Maysha Mohamedi
Oar Tatig
September 8–October 13, 2018
The Lodge
1024 N. Western Avenue
Los Angeles, CA 90029
Maysha Mohamedi
Oar Tatig
Reviewed by Katie Kirk
Maysha Mohamedi’s exhibition, Oar Tatig, features two rooms with 12 paintings of various sizes in her solo show at The Lodge. The use of gesture and inventive mark-making is the through line that threads the work together. The lyrical swoops found in many of the paintings are inspired by her ancestral language, calligraphic Farsi, and a vintage Persian/English illustrated dictionary the artist owns. While the script-like gestures celebrate her Iranian-American identity, the work is also deeply personal. There are hints of the artist as mother, music-lover, and even her previous training in chemistry sprinkled throughout the show.
Mohamedi’s work is full of play—a nod to both an ideology central in Iranian culture and Mohamedi’s diverse studio practice. She invents ways to achieve different types of marks and freely uses materials. In the studio, Mohamedi paints with a long stick intended to obscure the natural movement of her hand. Little plastic army men sometimes serve as stamps on the canvas. In The Hardest Fontanelle, gold glitter, oil and graphite scale the surface of the painting. She also mixes hand-collected tar from the beach in her paint, drawing on her background in the biological sciences.

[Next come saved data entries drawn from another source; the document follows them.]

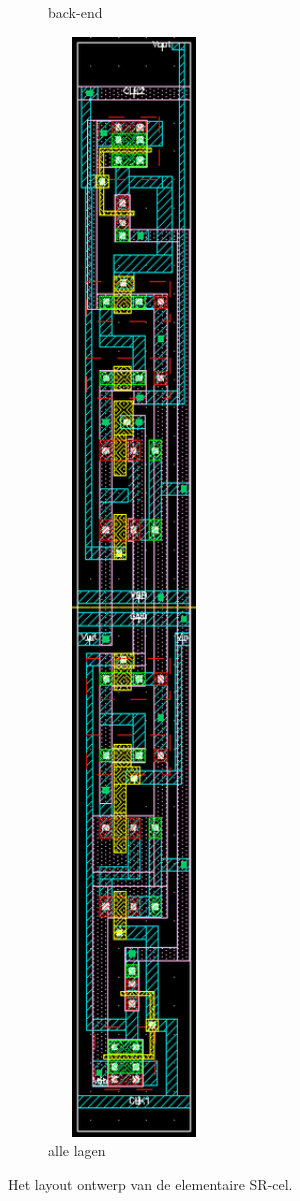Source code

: \documentclass[11pt,a4paper,oneside,dutch]{article}
\begin{document}
\begin{figure}[htp]
\begin{subfigure}[b]{0.25\textwidth}
		\caption{back-end}
	\end{subfigure}
	\begin{subfigure}[b]{0.25\textwidth}
		\centering
		\includegraphics[width=0.5\textwidth]{elementary_all.png}
		\caption{alle lagen}
	\end{subfigure}
	
	\caption{Het layout ontwerp van de elementaire SR-cel.}
	\label{fig:elementary}
\end{figure}
\end{document}
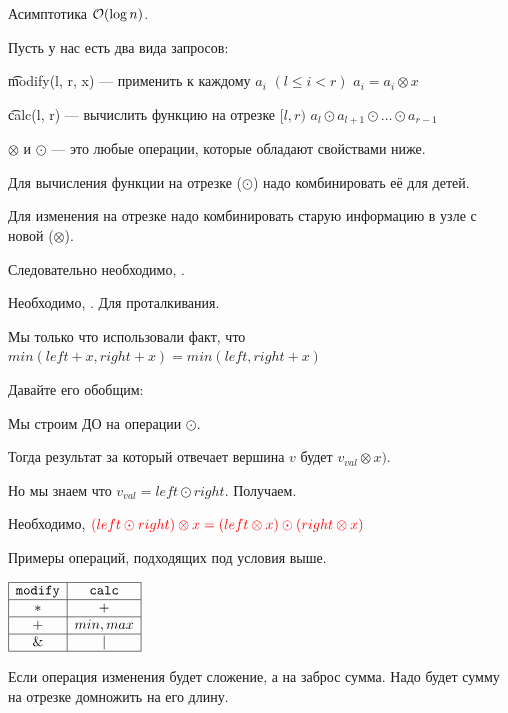Асимптотика $\mathcal{O}(\log n)$.


Пусть у нас есть два вида запросов:

\begin{MyList}[0pt]
	\item \t{modify(l, r, x)} --- применить к каждому $a_i$ $(l \le i < r)$ $a_i = a_i \otimes x$
	\item \t{calc(l, r)} --- вычислить функцию на отрезке $[l, r)$ $a_l \odot a_{l + 1} \odot \ldots \odot a_{r - 1}$
\end{MyList}

$\otimes$ и $\odot$ — это любые операции, которые обладают свойствами ниже.
\down

Для вычисления функции на отрезке ($\odot$) надо комбинировать её для детей.

Для изменения на отрезке надо комбинировать старую информацию в узле с новой ($\otimes$).

Следовательно необходимо, .
\down

Необходимо, . Для проталкивания.
\down

Мы только что использовали факт, что $min(left + x, right + x) = min(left, right + x)$

Давайте его обобщим:

Мы строим ДО на операции $\odot$.

Тогда результат за который отвечает вершина $v$ будет $v_{val} \otimes x)$.

Но мы знаем что $v_{val} = left \odot right$. Получаем.

Необходимо, ${\color{red}{(left \odot right) \otimes x = (left \otimes x) \odot (right \otimes x)}}$
\down

Примеры операций, подходящих под условия выше.

\begin{center}
	$\begin{array}{| c | c |} \hline \texttt{modify} & \texttt{calc} \\ \hline * & + \\ \hline + & min, max \\ \hline \& & | \\ \hline \end{array}$
\end{center}

Если операция изменения будет сложение, а на заброс сумма. Надо будет сумму на отрезке домножить на его длину.

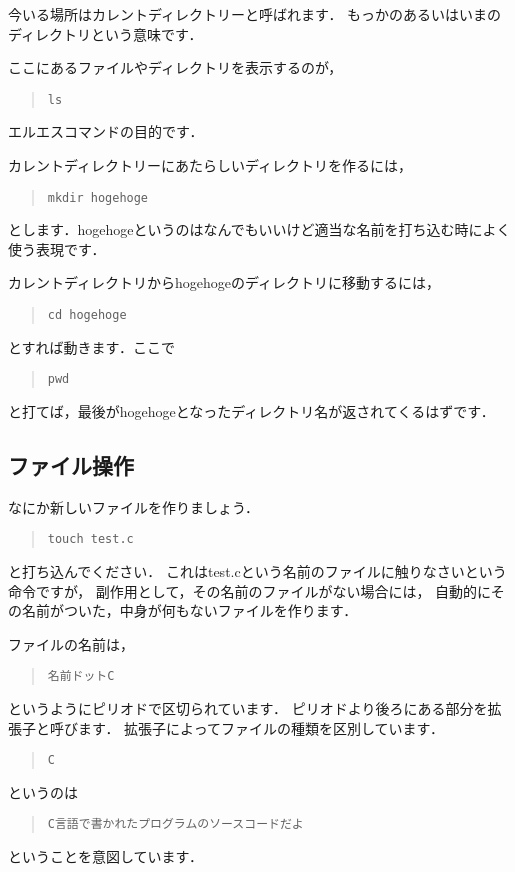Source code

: \documentclass[12pt,a4paper]{jsarticle}
\begin{document}
今いる場所はカレントディレクトリーと呼ばれます．
もっかのあるいはいまのディレクトリという意味です．

ここにあるファイルやディレクトリを表示するのが，
\begin{quote}\begin{verbatim}
ls
\end{verbatim}\end{quote}
エルエスコマンドの目的です．

カレントディレクトリーにあたらしいディレクトリを作るには，
\begin{quote}\begin{verbatim}
mkdir hogehoge
\end{verbatim}\end{quote}
とします．hogehogeというのはなんでもいいけど適当な名前を打ち込む時によく使う表現です．

カレントディレクトリからhogehogeのディレクトリに移動するには，
\begin{quote}\begin{verbatim}
cd hogehoge
\end{verbatim}\end{quote}
とすれば動きます．ここで
\begin{quote}\begin{verbatim}
pwd
\end{verbatim}\end{quote}
と打てば，最後がhogehogeとなったディレクトリ名が返されてくるはずです．

\subsection{ファイル操作}
なにか新しいファイルを作りましょう．
\begin{quote}\begin{verbatim}
touch test.c
\end{verbatim}\end{quote}
と打ち込んでください．
これはtest.cという名前のファイルに触りなさいという命令ですが，
副作用として，その名前のファイルがない場合には，
自動的にその名前がついた，中身が何もないファイルを作ります．

ファイルの名前は，
\begin{quote}\begin{verbatim}
名前ドットC
\end{verbatim}\end{quote}
というようにピリオドで区切られています．
ピリオドより後ろにある部分を拡張子と呼びます．
拡張子によってファイルの種類を区別しています．
\begin{quote}\begin{verbatim}
C
\end{verbatim}\end{quote}
というのは
\begin{quote}\begin{verbatim}
C言語で書かれたプログラムのソースコードだよ
\end{verbatim}\end{quote}
ということを意図しています．
\end{document}
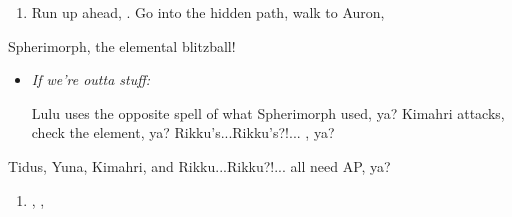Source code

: \begin{enumerate}[resume]
    \item Run up ahead, \sd. Go into the hidden path, walk to Auron, \sd
\end{enumerate}
\begin{battle}[12000]{Spherimorph, the elemental blitzball!}
    \begin{itemize}
        \tidusf Tidus defends, ya?
        \switch{\tidus}{\yuna}
        \yunaf Yuna defends, gotta protect her!
        \kimahrif Kimahri defends, like a good Guardian, ya?
        \switch{\auron}{\rikku}
        \rikkuf Rikku...Rikku?! uses a Grenade, and check what element it is, ya?
        \yunaf Yuna defends, ya?
        \rikkuf Rikku's...Rikku's?!... \od, HP Sphere with:
        \begin{itemize}
            \item Fire? Use Arctic Wind, ya?
            \item Ice? Bomb Core, ya?
            \item Water? Lightning Marble, ya?
            \item Thunder? Fish Scale, ya?
        \end{itemize}
        \item \textit{If we're outta stuff:}
        \begin{itemize}
            \switch{\rikku}{\lulu}
            \luluf Lulu uses the opposite spell of what Spherimorph used, ya?
            \kimahrif Kimahri attacks, check the element, ya?
            \switch{\yuna}{\rikku}
            \rikkuf Rikku's...Rikku's?!... \od, ya?
        \end{itemize}
    \end{itemize}
    Tidus, Yuna, Kimahri, and Rikku...Rikku?!... all need AP, ya?
\end{battle}
\begin{enumerate}[resume]
    \item \cs[1:50], \sd, \sd
\end{enumerate}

Her paintings are worlds, full of mischievous narratives—non-linear, culture-crossing, mash-ups of animals, nature, and landscapes. The titles reinforce this fun, party bag experience. They are pulled from fragments of thoughts, songs, veiled confessions and even her children’s suggestions. In Sneaking Into Your House Music, the splotches of paint take form into what looks like a dragon, allowing viewers to try to reconcile the paradoxical image of a sneaking dragon. Another title, Duck Diving Under a Tiny and Indifferent Sun, seems like it could be from a bedtime tale. These moments create a sense of pleasure and humor in the work.

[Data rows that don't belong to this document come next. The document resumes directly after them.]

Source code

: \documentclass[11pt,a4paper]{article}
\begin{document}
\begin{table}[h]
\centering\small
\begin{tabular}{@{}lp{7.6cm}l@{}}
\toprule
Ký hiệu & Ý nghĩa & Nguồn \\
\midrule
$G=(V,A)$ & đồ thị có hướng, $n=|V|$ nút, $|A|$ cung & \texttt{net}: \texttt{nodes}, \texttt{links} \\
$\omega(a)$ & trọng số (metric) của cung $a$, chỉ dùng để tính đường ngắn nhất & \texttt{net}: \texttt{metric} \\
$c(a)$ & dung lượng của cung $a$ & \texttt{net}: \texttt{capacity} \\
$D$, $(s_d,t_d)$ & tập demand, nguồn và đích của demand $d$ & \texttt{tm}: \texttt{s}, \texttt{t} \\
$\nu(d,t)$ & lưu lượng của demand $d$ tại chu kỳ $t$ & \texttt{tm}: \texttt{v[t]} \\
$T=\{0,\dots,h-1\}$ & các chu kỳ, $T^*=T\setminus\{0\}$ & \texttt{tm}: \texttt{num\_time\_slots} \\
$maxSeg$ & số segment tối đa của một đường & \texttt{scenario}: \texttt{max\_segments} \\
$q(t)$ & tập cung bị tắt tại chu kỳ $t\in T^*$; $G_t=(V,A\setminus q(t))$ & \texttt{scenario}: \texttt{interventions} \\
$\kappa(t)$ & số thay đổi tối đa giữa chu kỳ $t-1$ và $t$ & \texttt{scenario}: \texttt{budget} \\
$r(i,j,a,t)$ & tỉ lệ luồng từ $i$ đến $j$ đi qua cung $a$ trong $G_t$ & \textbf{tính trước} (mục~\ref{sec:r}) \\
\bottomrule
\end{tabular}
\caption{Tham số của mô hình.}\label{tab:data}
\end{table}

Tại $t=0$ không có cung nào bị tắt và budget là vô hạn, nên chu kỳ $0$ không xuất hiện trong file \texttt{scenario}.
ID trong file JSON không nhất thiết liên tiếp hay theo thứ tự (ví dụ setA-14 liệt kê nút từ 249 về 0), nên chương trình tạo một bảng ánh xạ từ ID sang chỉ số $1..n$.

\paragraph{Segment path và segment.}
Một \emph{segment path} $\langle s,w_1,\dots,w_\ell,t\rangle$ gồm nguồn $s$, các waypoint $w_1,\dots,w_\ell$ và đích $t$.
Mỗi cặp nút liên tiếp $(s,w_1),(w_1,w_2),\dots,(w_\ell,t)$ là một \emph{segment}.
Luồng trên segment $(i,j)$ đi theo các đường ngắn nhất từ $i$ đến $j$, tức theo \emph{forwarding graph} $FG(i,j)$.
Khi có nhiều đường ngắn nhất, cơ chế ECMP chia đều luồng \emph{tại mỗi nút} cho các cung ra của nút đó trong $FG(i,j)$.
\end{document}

Mohamedi presents an exhibition that is a celebration of the “in between”. It represents a negotiation between two cultures explored through the many dualities in her work. At points it seems like nothing is off limits, but the controlled color pallet brings a formal restraint to the work that keeps things tied together. This allows the viewer to get lost and enjoy the obscurities that each piece generously has to offer.